In the high-stakes game of brinkmanship, pharmaceutical giant Novartis (NYSE:NVS) has dared the target of its takeover bid Chiron (NASDAQ:CHIR) to blink.

Earlier this month the pharma made a $40-a-share offer for the flu vaccine maker in which it already owns 42% of the shares. Chiron had approached Novartis to see if it might be interested in acquiring the remainder of its stock, which has had trouble gaining traction in the wake of Chiron's vaccine contamination problems.

Being able to produce at most only half as much vaccine as it had been prepared to deliver last year, Chiron was now facing new entrants in the market. Though vaccines are a sizable component of its revenues (some 24%), its blood-testing and biopharmaceutical segments remain larger in comparison, coming in at 31% and 36%, respectively. Chiron remains a valuable business.

Novartis apparently thought so, too. It has long held a stake in Chiron. At one time it approached 50% ownership, but that has been scaled back slightly in recent years. Yet with competitor GlaxoSmithKline (NYSE:GSK) moving to acquire rival flu-vaccine maker ID Biomedical (NASDAQ:IDBE) and entering the vaccine market in a big way on its own, the chance to bolster its position undoubtedly moved Novartis to make the bid.

When Chiron's independent board of directors rejected the $4.5 billion offer as "inadequate," analysts were not surprised and expected Novartis to up the ante.

The pharma did just that. Novartis CEO Dan Vasella let it be known that he was quite willing to walk away from the offer. "If I'm known for anything," he said, "it's that I am not afraid of walking away from a deal."

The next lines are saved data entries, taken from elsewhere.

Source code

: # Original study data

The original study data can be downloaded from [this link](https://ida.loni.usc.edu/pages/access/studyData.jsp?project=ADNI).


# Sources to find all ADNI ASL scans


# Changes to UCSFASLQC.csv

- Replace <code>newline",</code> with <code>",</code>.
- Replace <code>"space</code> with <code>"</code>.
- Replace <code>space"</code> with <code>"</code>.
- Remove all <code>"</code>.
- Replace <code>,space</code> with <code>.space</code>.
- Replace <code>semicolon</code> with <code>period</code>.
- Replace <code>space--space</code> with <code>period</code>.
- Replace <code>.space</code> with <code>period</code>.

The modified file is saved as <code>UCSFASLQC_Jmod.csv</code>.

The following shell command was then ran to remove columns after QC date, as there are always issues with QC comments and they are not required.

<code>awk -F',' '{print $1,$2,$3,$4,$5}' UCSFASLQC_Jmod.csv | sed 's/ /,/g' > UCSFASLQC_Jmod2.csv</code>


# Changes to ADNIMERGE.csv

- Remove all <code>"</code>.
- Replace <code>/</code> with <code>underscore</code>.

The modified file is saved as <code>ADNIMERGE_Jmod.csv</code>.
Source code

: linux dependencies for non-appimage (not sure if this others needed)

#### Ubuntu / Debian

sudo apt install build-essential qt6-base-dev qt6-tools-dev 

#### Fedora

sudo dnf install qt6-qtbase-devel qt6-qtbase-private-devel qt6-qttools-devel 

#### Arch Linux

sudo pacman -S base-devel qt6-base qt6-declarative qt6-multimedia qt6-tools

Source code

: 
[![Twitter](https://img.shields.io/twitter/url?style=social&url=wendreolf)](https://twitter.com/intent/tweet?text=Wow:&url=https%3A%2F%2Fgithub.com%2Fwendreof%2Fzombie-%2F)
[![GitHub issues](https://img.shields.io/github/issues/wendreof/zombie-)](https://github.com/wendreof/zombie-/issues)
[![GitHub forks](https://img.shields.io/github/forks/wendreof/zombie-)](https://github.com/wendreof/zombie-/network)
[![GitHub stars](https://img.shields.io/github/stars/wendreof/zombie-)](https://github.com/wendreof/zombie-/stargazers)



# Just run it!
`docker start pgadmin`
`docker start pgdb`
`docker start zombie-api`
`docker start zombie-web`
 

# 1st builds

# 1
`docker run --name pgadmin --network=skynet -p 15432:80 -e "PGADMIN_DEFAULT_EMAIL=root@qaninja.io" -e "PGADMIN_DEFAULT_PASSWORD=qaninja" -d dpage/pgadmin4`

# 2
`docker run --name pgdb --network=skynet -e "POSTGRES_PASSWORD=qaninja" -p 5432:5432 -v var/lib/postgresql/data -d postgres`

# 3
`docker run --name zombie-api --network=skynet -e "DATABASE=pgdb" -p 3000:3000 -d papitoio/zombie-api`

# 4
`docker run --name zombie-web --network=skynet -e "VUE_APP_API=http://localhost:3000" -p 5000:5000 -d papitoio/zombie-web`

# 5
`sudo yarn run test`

That was in evidence last year when Novartis walked away from a "white knight" bid to counter French pharmaceutical Sanofi's (NYSE:SNY) hostile bid for Aventis. Although the two companies had been in talks on a possible purchase price above the lowball $56 billion Sanofi bid, Novartis walked away from even naming a purchase price when it was clear the French government was adamantly opposed to a Swiss takeover. Sanofi eventually upped its offer to a more palatable $65 billion at the urging of the government, and an arm-twisted Aventis accepted.

Now Novartis hasn't said it won't up its bid for Chiron. The company merely commented that it has a "walk-away price," an offer it's willing to go up to, but no more. But, as if to underscore to Chiron's board that it should not get greedy, Novartis has pushed the envelope -- saying that should the deal fail, it might even consider selling its 42% stake.

The ball is back in Chiron's court. The $40-per-share bid, while not a kingly price, is also not an attempt to buy the company on the cheap, either. The question is, does Chiron dare not blink and possibly lose its largest investor, or will it accept an offer that it closer to the original bid? Though I originally felt a new offer by Novartis might be in the range of $44 to $46 a share, my thinking is that a final agreement might now be accepted at the lower end of that range.

While they both need each other, and the partnership has been good (other than the vaccine debacle), Novartis can look to other acquisition candidates in the market. Does Chiron have the wherewithal to go it alone?

Fool contributor Rich Duprey does not own any of the stocks mentioned in this article. The Motley Fool has a disclosure policy.